Immer, wenn ein Geschädigter zwei oder mehrere Schädiger in einer Klage wegen kumulativer Herbeiführung des Schadens in Anspruch nimmt, ist es für den oder die Mitbekl nie gänzlich vorhersehbar, welche Schädiger der Kl mit seiner Klage belangen und in welchem Staat der (Haupt-)Bekl zum Zeitpunkt der Klageeinbringung seinen (Wohn-)Sitz haben wird. Sehr wohl ist objektiv für einen Schädiger vorhersehbar, dass die Zuständigkeitsvorschrift des Art 8 Nr 1 EuGVVO es einem Geschädigten ermöglicht, bei Vorliegen des erforderlichen Sachzusammenhangs zwischen Klagen gegen mehrere Schädiger die Klage am jeweiligen Gerichtsstand jedes einzelnen Schädigers gegen alle Schädiger einzubringen.

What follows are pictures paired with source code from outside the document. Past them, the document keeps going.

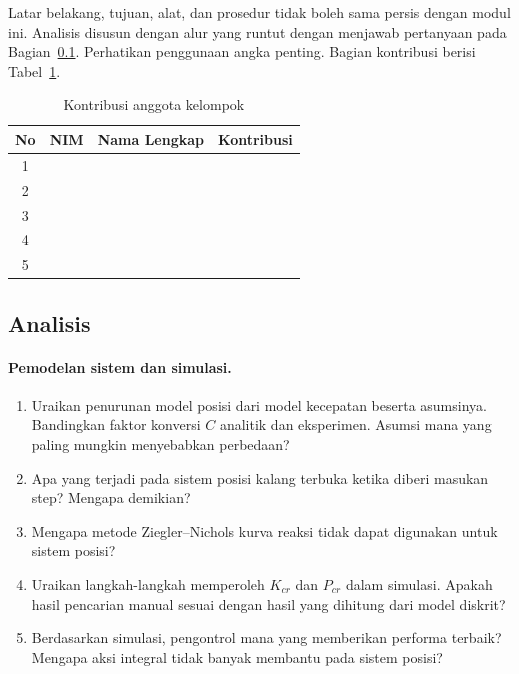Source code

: \documentclass[11pt,a4paper]{article}
\begin{document}
Latar belakang, tujuan, alat, dan prosedur tidak boleh sama persis dengan modul ini. Analisis disusun dengan alur yang runtut dengan menjawab pertanyaan pada Bagian~\ref{sec:analisis}. Perhatikan penggunaan angka penting. Bagian kontribusi berisi Tabel~\ref{tab:kontribusi}.

\begin{table}[H]
\centering
\caption{Kontribusi anggota kelompok}
\label{tab:kontribusi}
\begin{tabularx}{\textwidth}{|c|c|l|X|}
\hline
\textbf{No} & \textbf{NIM} & \textbf{Nama Lengkap} & \textbf{Kontribusi} \\
\hline
1 & & & \\
2 & & & \\
3 & & & \\
4 & & & \\
5 & & & \\
\hline
\end{tabularx}
\end{table}

\subsection{Analisis}
\label{sec:analisis}

\paragraph{Pemodelan sistem dan simulasi.}
\begin{enumerate}
\item Uraikan penurunan model posisi dari model kecepatan beserta asumsinya. Bandingkan faktor konversi $C$ analitik dan eksperimen. Asumsi mana yang paling mungkin menyebabkan perbedaan?
\item Apa yang terjadi pada sistem posisi kalang terbuka ketika diberi masukan step? Mengapa demikian?
\item Mengapa metode Ziegler--Nichols kurva reaksi tidak dapat digunakan untuk sistem posisi?
\item Uraikan langkah-langkah memperoleh $K_{cr}$ dan $P_{cr}$ dalam simulasi. Apakah hasil pencarian manual sesuai dengan hasil yang dihitung dari model diskrit?
\item Berdasarkan simulasi, pengontrol mana yang memberikan performa terbaik? Mengapa aksi integral tidak banyak membantu pada sistem posisi?
\end{enumerate}
\end{document}
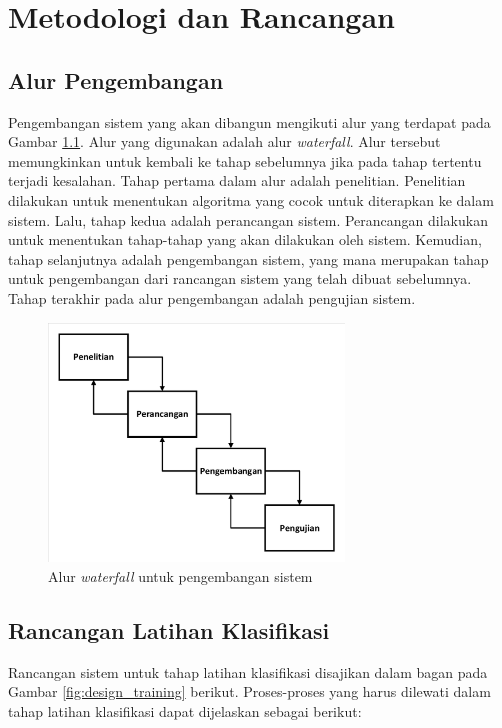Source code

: \chapter{Metodologi dan Rancangan}

\section{Alur Pengembangan}

Pengembangan sistem yang akan dibangun mengikuti alur yang terdapat pada Gambar \ref{fig:waterfall}. Alur yang digunakan adalah alur \textit{waterfall}. Alur tersebut memungkinkan untuk kembali ke tahap sebelumnya jika pada tahap tertentu terjadi kesalahan. Tahap pertama dalam alur adalah penelitian. Penelitian dilakukan untuk menentukan algoritma yang cocok untuk diterapkan ke dalam sistem. Lalu, tahap kedua adalah perancangan sistem. Perancangan dilakukan untuk menentukan tahap-tahap yang akan dilakukan oleh sistem. Kemudian, tahap selanjutnya adalah pengembangan sistem, yang mana merupakan tahap untuk pengembangan dari rancangan sistem yang telah dibuat sebelumnya. Tahap terakhir pada alur pengembangan adalah pengujian sistem.

\begin{figure}[H]
	\centering
	\includegraphics[width=0.7\textwidth, trim=2 2 2 2, clip]{resources/3/waterfall.pdf}
	\caption{Alur \textit{waterfall} untuk pengembangan sistem}
	\label{fig:waterfall}
\end{figure}

\section{Rancangan Latihan Klasifikasi}

Rancangan sistem untuk tahap latihan klasifikasi disajikan dalam bagan pada Gambar \ref{fig:design_training} berikut. Proses-proses yang harus dilewati dalam tahap latihan klasifikasi dapat dijelaskan sebagai berikut:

Dass der Anspruch gegen die Abschlussprüferin einerseits und gegen den Aufsichtsrat andererseits nach unterschiedlichen nationalen Bestimmungen zu beurteilen sein könnte, spricht nicht gegen die Anwendung des Art 8 Nr 1 EuGVVO im konkreten Fall (5 Ob 73/23f Rz 35).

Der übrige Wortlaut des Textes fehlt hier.